CUMHURBAŞKANI'NIN TAZMİNAT DAVASINA CEVAP
Bana ve Özel'e birer milyon liralık tazminat davası açmış. Ahmet Özer'in kişilik haklarını ayaklar altına alırken, bizim onlara sorduğumuz soruları kişilik haklarına saldırı olarak görmüş, neymiş kamuoyunda küçük düşmüşler. Bizim kişilikleri ile bir meselemiz olmaz. Ta ki kişilikleri memlekete zarar verene kadar.
ALİ YERLİKAYA'YA SERT YANIT: 10 YIL ÖNCE FETÖ İLE KOL KOLA OLAN SENSİN
10 yıl önce bir telefon görüşmesiyle birini terörist eden anlayış. Buradan hatırlatma yapmak isterim. 10 yıl önce Gülen'e nasıl övgüler dizdiklerini hatırlatayım. 10 yıl önce terör örgütü ile kol kola olan sensin. Şimdi ' İçişleri Bakanı terör yandaşı' olamaz mı diyelim. Ben İçişleri Bakanı'na şunu söylüyorum sana dahi haksızlık yapılsa seni dahi savunacak yürekli insanlar var.
Saatler önce Sabah Gazetesi yazıyor. Bakanlığınızı kim yönetiyor.
Gelen cümleleri kendi fikriniz gibi ifade etmeye başlar, talimatla hareket edilen bir süreç işletilirse ne yazık ki 86 milyon vatandaşımızın başı öne eğilir. Suçu olmayan insanlara iftira atmak mesleğinizin bir parçası olarak görmek utanç vericidir.

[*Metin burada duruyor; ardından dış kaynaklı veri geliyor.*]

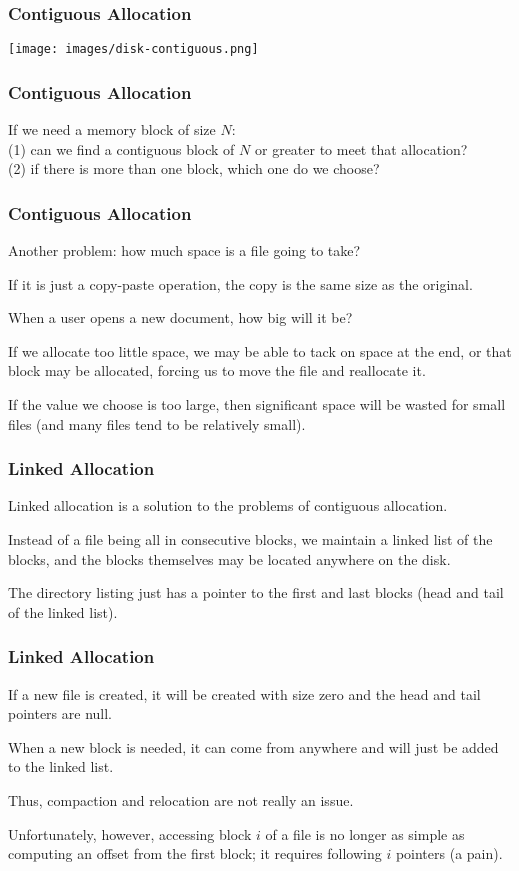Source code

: \begin{frame}
	\frametitle{Contiguous Allocation}

	\begin{center}
		\texttt{[image: images/disk-contiguous.png]}
	\end{center}

\end{frame}

\begin{frame}
	\frametitle{Contiguous Allocation}


	If we need a memory block of size $N$:\\
	\quad (1) can we find a contiguous block of $N$ or greater to meet that allocation?\\
	\quad (2) if there is more than one block, which one do we choose?

\end{frame}

\begin{frame}
	\frametitle{Contiguous Allocation}

	Another problem: how much space is a file going to take?

	If it is just a copy-paste operation, the copy is the same size as the original.

	When a user opens a new document, how big will it be?

	If we allocate too little space, we may be able to tack on space at the end, or that block may be allocated, forcing us to move the file and reallocate it.

	If the value we choose is too large, then significant space will be wasted for small files (and many files tend to be relatively small).

\end{frame}

\begin{frame}
	\frametitle{Linked Allocation}

	Linked allocation is a solution to the problems of contiguous allocation.

	Instead of a file being all in consecutive blocks, we maintain a linked list of the blocks, and the blocks themselves may be located anywhere on the disk.

	The directory listing just has a pointer to the first and last blocks (head and tail of the linked list).

\end{frame}

\begin{frame}
	\frametitle{Linked Allocation}

	If a new file is created, it will be created with size zero and the head and tail pointers are null.

	When a new block is needed, it can come from anywhere and will just be added to the linked list.

	Thus, compaction and relocation are not really an issue.

	Unfortunately, however, accessing block $i$ of a file is no longer as simple as computing an offset from the first block; it requires following $i$ pointers (a pain).


\end{frame}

Türkiye hukuk devletidir demişsiniz ama masumiyet karinesini unutmuşsunuz.
Sevgili yol arkadaşlarım, dava arkadaşlarım. Bu siyasi kumpasın çok amacı var ama en temel amacı partimizi kudretsiz göstermektir.
Bizi bölerek, parçalayarak yolumuzdan şaşırtmaya çalıştıklarını unutmayın.
"ÇELİK GİBİ DİMDİK AYAKTA OLMALIYIZ"
Neredeyse daimi bir iktidar çabası içinde olduklarını unutmayın. Bu umduklarını asla bulamayacaklar, bu konuda tavizsiz ve kararlı bir biçimde her birimizin yola çıktığımızı ve kararlı olduğumuzu görüyorum. Umduklarını bulamayacaklar. Güçlü bir şekilde siyaset yapmaktan başka çaremiz yoktur.
Sorumluluk alma derecemizi asla tahmin edemeyecekler. Kimsenin bize istikamet dayatmasına asla izin vermeyeceğiz. Birlikte hareket edip birlikte yürüyeceğiz. Bizden başka umudu kalmayan halkımızı asla hayal kırıklığına uğratmayacağız.
İhtiyacımız olan tek şey güçlü bir yoldaşlık, yol arkadaşlık ve geleceğe dair inançlarımızdır. Bu yoldan milim sapmamalıyız. Küçük hesaplara karşı çelik gibi dimdik ayakta durmalıyız.
"BİZ HATA YAPARSAK MİLLETİMİZ VE ÜLKEMİZE KAYBETTİRİRİZ"
Biz hata yaparsak partimizi 31 Mart başarısına taşıyan değişim ve yenilenmeyen sürece ortak akılla hareket etmekten uzaklaşırsak o zaman kaybederiz. Sadece biz kaybetmeyiz, milletimize ve ülkemize kaybettiririz.
Buradan öyle bir çağrı verelim ki gözü yaşlı analarımızın, kadınlarımızın, bebeklerimizin, çocuklarımızın gönlü ferahlasın."